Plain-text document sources
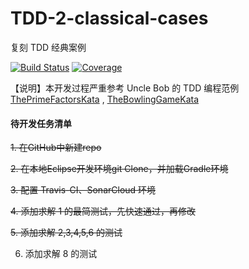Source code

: # TDD-2-classical-cases
复刻 TDD 经典案例

[![Build Status](https://travis-ci.com/welldoer/TDD-2-classical-cases.svg?branch=master)](https://travis-ci.com/welldoer/TDD-2-classical-cases)
[![Coverage](https://sonarcloud.io/api/project_badges/measure?project=welldoer_TDD-2-classical-cases&metric=coverage)](https://sonarcloud.io/dashboard?id=welldoer_TDD-2-classical-cases)

【说明】本开发过程严重参考 Uncle Bob 的 TDD 编程范例 [ThePrimeFactorsKata](http://butunclebob.com/ArticleS.UncleBob.ThePrimeFactorsKata) , [TheBowlingGameKata](http://butunclebob.com/ArticleS.UncleBob.TheBowlingGameKata)


#### 待开发任务清单

~~1. 在GitHub中新建repo~~

~~2. 在本地Eclipse开发环境git Clone，并加载Gradle环境~~

~~3. 配置 Travis-CI、SonarCloud 环境~~

~~4. 添加求解 1 的最简测试，先快速通过，再修改~~

~~5. 添加求解 2,3,4,5,6 的测试~~

6. 添加求解 8 的测试
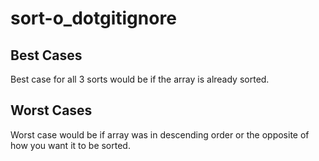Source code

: # sort-o_dotgitignore

## Best Cases
Best case for all 3 sorts would be if the array is already sorted.

## Worst Cases
Worst case would be if array was in descending order or the opposite of how you want it to be sorted.

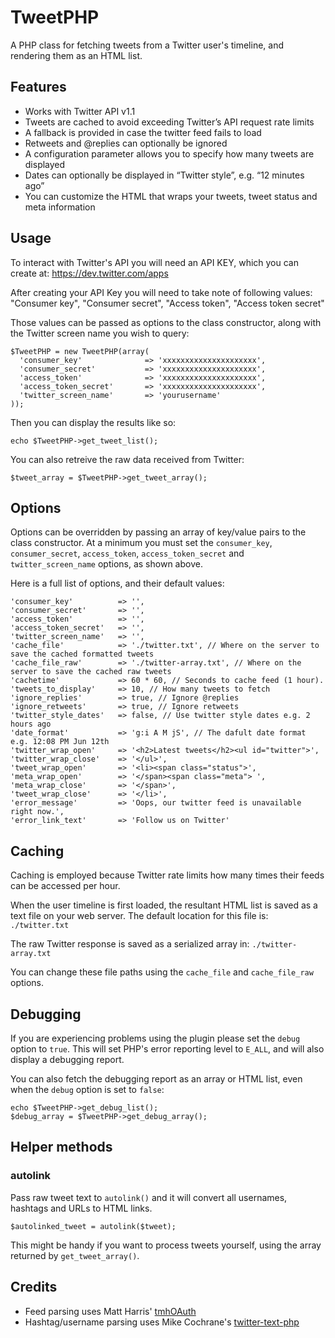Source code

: # TweetPHP

A PHP class for fetching tweets from a Twitter user's timeline, and rendering them as an HTML list.

## Features

- Works with Twitter API v1.1
- Tweets are cached to avoid exceeding Twitter’s API request rate limits
- A fallback is provided in case the twitter feed fails to load
- Retweets and @replies can optionally be ignored
- A configuration parameter allows you to specify how many tweets are displayed
- Dates can optionally be displayed in “Twitter style”, e.g. “12 minutes ago”
- You can customize the HTML that wraps your tweets, tweet status and meta information

## Usage

To interact with Twitter's API you will need an API KEY, which you can create at: https://dev.twitter.com/apps

After creating your API Key you will need to take note of following values: "Consumer key", "Consumer secret", "Access token", "Access token secret"

Those values can be passed as options to the class constructor, along with the Twitter screen name you wish to query:

    $TweetPHP = new TweetPHP(array(
      'consumer_key'              => 'xxxxxxxxxxxxxxxxxxxxx',
      'consumer_secret'           => 'xxxxxxxxxxxxxxxxxxxxx',
      'access_token'              => 'xxxxxxxxxxxxxxxxxxxxx',
      'access_token_secret'       => 'xxxxxxxxxxxxxxxxxxxxx',
      'twitter_screen_name'       => 'yourusername'
    ));

Then you can display the results like so:

    echo $TweetPHP->get_tweet_list();

You can also retreive the raw data received from Twitter:

    $tweet_array = $TweetPHP->get_tweet_array();

## Options

Options can be overridden by passing an array of key/value pairs to the class constructor. At a minimum you must set the `consumer_key`, `consumer_secret`, `access_token`, `access_token_secret` and `twitter_screen_name` options, as shown above.

Here is a full list of options, and their default values:

    'consumer_key'          => '',
    'consumer_secret'       => '',
    'access_token'          => '',
    'access_token_secret'   => '',
    'twitter_screen_name'   => '',
    'cache_file'            => './twitter.txt', // Where on the server to save the cached formatted tweets
    'cache_file_raw'        => './twitter-array.txt', // Where on the server to save the cached raw tweets
    'cachetime'             => 60 * 60, // Seconds to cache feed (1 hour).
    'tweets_to_display'     => 10, // How many tweets to fetch
    'ignore_replies'        => true, // Ignore @replies
    'ignore_retweets'       => true, // Ignore retweets
    'twitter_style_dates'   => false, // Use twitter style dates e.g. 2 hours ago
    'date_format'           => 'g:i A M jS', // The dafult date format e.g. 12:08 PM Jun 12th
    'twitter_wrap_open'     => '<h2>Latest tweets</h2><ul id="twitter">',
    'twitter_wrap_close'    => '</ul>',
    'tweet_wrap_open'       => '<li><span class="status">',
    'meta_wrap_open'        => '</span><span class="meta"> ',
    'meta_wrap_close'       => '</span>',
    'tweet_wrap_close'      => '</li>',
    'error_message'         => 'Oops, our twitter feed is unavailable right now.',
    'error_link_text'       => 'Follow us on Twitter'

## Caching

Caching is employed because Twitter rate limits how many times their feeds can be accessed per hour.

When the user timeline is first loaded, the resultant HTML list is saved as a text file on your web server. The default location for this file is: `./twitter.txt`

The raw Twitter response is saved as a serialized array in: `./twitter-array.txt`

You can change these file paths using the `cache_file` and `cache_file_raw` options.

## Debugging

If you are experiencing problems using the plugin please set the `debug` option to `true`. This will set PHP's error reporting level to `E_ALL`, and will also display a debugging report.

You can also fetch the debugging report as an array or HTML list, even when the `debug` option is set to `false`:

    echo $TweetPHP->get_debug_list();
    $debug_array = $TweetPHP->get_debug_array();

## Helper methods

### autolink

Pass raw tweet text to `autolink()` and  it will convert all usernames, hashtags and URLs to HTML links. 

    $autolinked_tweet = autolink($tweet);

This might be handy if you want to process tweets yourself, using the array returned by `get_tweet_array()`.

## Credits

- Feed parsing uses Matt Harris' [tmhOAuth](https://github.com/themattharris/tmhOAuth)
- Hashtag/username parsing uses Mike Cochrane's [twitter-text-php](https://github.com/mikenz/twitter-text-php)
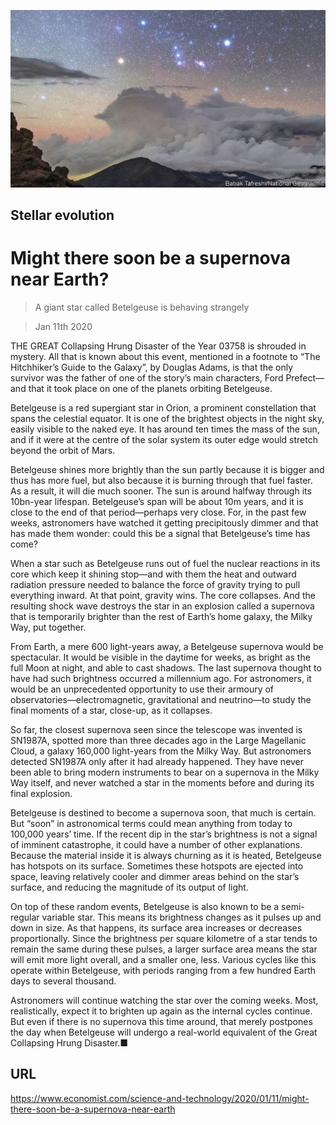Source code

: ![](./images/20200111_STP501_0.jpg)

## Stellar evolution

# Might there soon be a supernova near Earth?

> A giant star called Betelgeuse is behaving strangely

> Jan 11th 2020

THE GREAT Collapsing Hrung Disaster of the Year 03758 is shrouded in mystery. All that is known about this event, mentioned in a footnote to “The Hitchhiker’s Guide to the Galaxy”, by Douglas Adams, is that the only survivor was the father of one of the story’s main characters, Ford Prefect—and that it took place on one of the planets orbiting Betelgeuse.

Betelgeuse is a red supergiant star in Orion, a prominent constellation that spans the celestial equator. It is one of the brightest objects in the night sky, easily visible to the naked eye. It has around ten times the mass of the sun, and if it were at the centre of the solar system its outer edge would stretch beyond the orbit of Mars.

Betelgeuse shines more brightly than the sun partly because it is bigger and thus has more fuel, but also because it is burning through that fuel faster. As a result, it will die much sooner. The sun is around halfway through its 10bn-year lifespan. Betelgeuse’s span will be about 10m years, and it is close to the end of that period—perhaps very close. For, in the past few weeks, astronomers have watched it getting precipitously dimmer and that has made them wonder: could this be a signal that Betelgeuse’s time has come?

When a star such as Betelgeuse runs out of fuel the nuclear reactions in its core which keep it shining stop—and with them the heat and outward radiation pressure needed to balance the force of gravity trying to pull everything inward. At that point, gravity wins. The core collapses. And the resulting shock wave destroys the star in an explosion called a supernova that is temporarily brighter than the rest of Earth’s home galaxy, the Milky Way, put together.

From Earth, a mere 600 light-years away, a Betelgeuse supernova would be spectacular. It would be visible in the daytime for weeks, as bright as the full Moon at night, and able to cast shadows. The last supernova thought to have had such brightness occurred a millennium ago. For astronomers, it would be an unprecedented opportunity to use their armoury of observatories—electromagnetic, gravitational and neutrino—to study the final moments of a star, close-up, as it collapses.

So far, the closest supernova seen since the telescope was invented is SN1987A, spotted more than three decades ago in the Large Magellanic Cloud, a galaxy 160,000 light-years from the Milky Way. But astronomers detected SN1987A only after it had already happened. They have never been able to bring modern instruments to bear on a supernova in the Milky Way itself, and never watched a star in the moments before and during its final explosion.

Betelgeuse is destined to become a supernova soon, that much is certain. But “soon” in astronomical terms could mean anything from today to 100,000 years’ time. If the recent dip in the star’s brightness is not a signal of imminent catastrophe, it could have a number of other explanations. Because the material inside it is always churning as it is heated, Betelgeuse has hotspots on its surface. Sometimes these hotspots are ejected into space, leaving relatively cooler and dimmer areas behind on the star’s surface, and reducing the magnitude of its output of light.

On top of these random events, Betelgeuse is also known to be a semi-regular variable star. This means its brightness changes as it pulses up and down in size. As that happens, its surface area increases or decreases proportionally. Since the brightness per square kilometre of a star tends to remain the same during these pulses, a larger surface area means the star will emit more light overall, and a smaller one, less. Various cycles like this operate within Betelgeuse, with periods ranging from a few hundred Earth days to several thousand.

Astronomers will continue watching the star over the coming weeks. Most, realistically, expect it to brighten up again as the internal cycles continue. But even if there is no supernova this time around, that merely postpones the day when Betelgeuse will undergo a real-world equivalent of the Great Collapsing Hrung Disaster.■

## URL

https://www.economist.com/science-and-technology/2020/01/11/might-there-soon-be-a-supernova-near-earth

• WORK TO BE COMPLETED: Return only the lines of the records in which the string "server" appears.

• SOLUTION TO THE EXERCISE:
    'cache_file'            => './twitter.txt', // Where on the server to save the cached formatted tweets
    'cache_file_raw'        => './twitter-array.txt', // Where on the server to save the cached raw tweets
When the user timeline is first loaded, the resultant HTML list is saved as a text file on your web server. The default location for this file is: `./twitter.txt`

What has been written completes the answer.